Over the past six years, we have seen the failed Watson administration use every device at its disposal to evade responsibility for the multiple administrative failures that have so damaged Chicago State. Watson and his minions have consistently advanced an exculpatory narrative long on jargon and vacuity and short on substance. We have been consistently told about the increases in “responsibility, accountability and transparency,” under the Watson regime. In reality, we have noted just the opposite. There is no responsibility or accountability for the failures or the dishonesty of Watson’s most loyal sycophants. The absence of “transparency” from our administration is the rule not the exception. We have also been told about Watson’s “raising academic standards.” Of course, the university provides no data to support that assertion, relying solely on empty assertions. I think it fair to say that the constant stream of sloganeering and empty rhetoric that emanates from the Cook building is designed to mask the almost complete absence of concrete policy and responsible management.
The Watson administration has now decided to describe the university’s disastrous enrollment decline as “right-sizing,” a basically meaningless term that is a particular Watson favorite. We first encountered “right-sizing” in 2010 when Watson and the gang laid off a number of low-salaried employees. This cant term lay dormant for several years until someone in the administration obviously thought it would serve a useful purpose as a partial explanation for the university’s enrollment problems. In the past several months, Watson mouthpieces forced to explain the ineffectiveness of efforts to stem the enrollment hemorrhage have parroted the “right-sizing” theme to our credulous Board of Trustees. Making the same empty promises about non-existent enrollment “stabilization,” Watson and his apparatchiks have fooled the board (or are its members complicit?) into delaying Chicago State’s inevitable day of reckoning—the day when we will have to begin cleaning up the mess these people have left behind.
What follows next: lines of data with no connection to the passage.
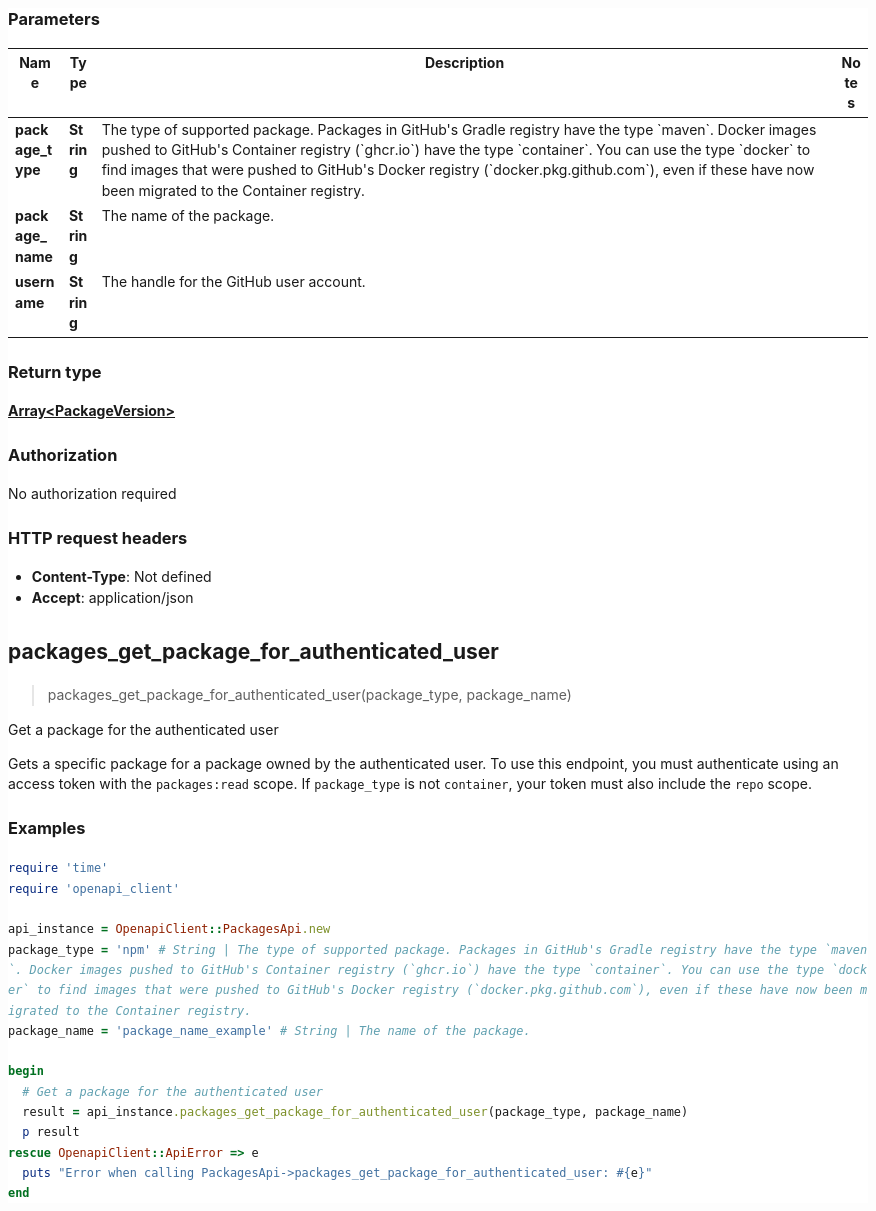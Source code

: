 ### Parameters

| Name | Type | Description | Notes |
| ---- | ---- | ----------- | ----- |
| **package_type** | **String** | The type of supported package. Packages in GitHub&#39;s Gradle registry have the type &#x60;maven&#x60;. Docker images pushed to GitHub&#39;s Container registry (&#x60;ghcr.io&#x60;) have the type &#x60;container&#x60;. You can use the type &#x60;docker&#x60; to find images that were pushed to GitHub&#39;s Docker registry (&#x60;docker.pkg.github.com&#x60;), even if these have now been migrated to the Container registry. |  |
| **package_name** | **String** | The name of the package. |  |
| **username** | **String** | The handle for the GitHub user account. |  |

### Return type

[**Array&lt;PackageVersion&gt;**](PackageVersion.md)

### Authorization

No authorization required

### HTTP request headers

- **Content-Type**: Not defined
- **Accept**: application/json


## packages_get_package_for_authenticated_user

> <Package> packages_get_package_for_authenticated_user(package_type, package_name)

Get a package for the authenticated user

Gets a specific package for a package owned by the authenticated user.  To use this endpoint, you must authenticate using an access token with the `packages:read` scope. If `package_type` is not `container`, your token must also include the `repo` scope.

### Examples

```ruby
require 'time'
require 'openapi_client'

api_instance = OpenapiClient::PackagesApi.new
package_type = 'npm' # String | The type of supported package. Packages in GitHub's Gradle registry have the type `maven`. Docker images pushed to GitHub's Container registry (`ghcr.io`) have the type `container`. You can use the type `docker` to find images that were pushed to GitHub's Docker registry (`docker.pkg.github.com`), even if these have now been migrated to the Container registry.
package_name = 'package_name_example' # String | The name of the package.

begin
  # Get a package for the authenticated user
  result = api_instance.packages_get_package_for_authenticated_user(package_type, package_name)
  p result
rescue OpenapiClient::ApiError => e
  puts "Error when calling PackagesApi->packages_get_package_for_authenticated_user: #{e}"
end
```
As the scandals and administrative failures have mounted, Watson and his administrators have dedicated the university’s information dissemination organs to the distribution of pro-Watson propaganda. Look at how often the president or his administrators appear on the university web site. Look at the number of press releases that extoll the greatness of Wayne Watson or one of his other “operations team” members. Now, the dishonesty (not to mention semi-literacy) that stains our web site has spread to the university’s fact book, a yearly publication that provides objective data about the university’s effectiveness. The Watson camp has turned this publication into a propaganda vehicle.
Under the IER section of Chicago State’s web site a curious person can find 12 versions of the Chicago State Factbook, beginning in 2001 and continuing (with the exception of 2005 and 2008) through the present iteration for the 2014-15 academic year. All prior issues of the publication included one to three pages of boilerplate that described the fact book and published the university’s mission and values statements. However, a great deal of new information appears in this year’s fact book, most of it dedicated to Watson hagiography and to advancing the Watson narrative of “right-sizing.” It seems useful to examine the claims made in this narrative.
The new material includes a lenghty Watson biography as well as photos of his “operations team,” the persons who have brought us years of continual failures. A new section titled “Background” features a discussion of why Chicago State’s enrollment has declined as seen through the lens of “right-sizing.” To summarize, the administration is making sure that everyone knows the enrollment drop is not their fault. Here are the paragraphs:
Examining the various assertions made in these two paragraphs reveals the utter falsity of this discussion. First, what “new opportunities” did “right-sizing” create? We do not know since there is no subsequent discussion of what those “opportunities” might be. Second, here’s the laundry list of empty verbiage about “increasing academic standards,” etc. Third, the familiar canard about enrollment drops across the country. Here’s the truth: Of the 257 schools I track yearly (the vast majority public non-research institutions), enrollment in fall 2014 is 99.9 percent of the 2010 levels. For Chicago State, enrollment is 70.8 percent of the 2010 level. Chicago State has the sixth largest percentage decline of those 257 schools. Thus, our situation in no way replicates the national trend.
The second paragraph is even worse. First, it is not even literate. Once again, the administrative hack (or hacks) who writes this material is unable to differentiate between the contraction of “it is” and the possessive (this egregious and stupid error appears again on the main university web page). Again, the reference to “right-sizing” and the disingenuous “slow decline of enrollment” for the past 4 years. Frankly, I would characterize a nearly 30 percent drop in students as a pretty rapid decline.
When one gets past the bullshit, there are some chilling numbers in the fact book that illuminate the scope of the enrollment problem here at Chicago State. Most important, between fall 2010 and fall 2014, the university lost 2151 students. During that same time period, Black student enrollment dropped by 2106 students. Our primary student cohort is simply deciding to go elsewhere. Given the performance of this administration, who can blame them?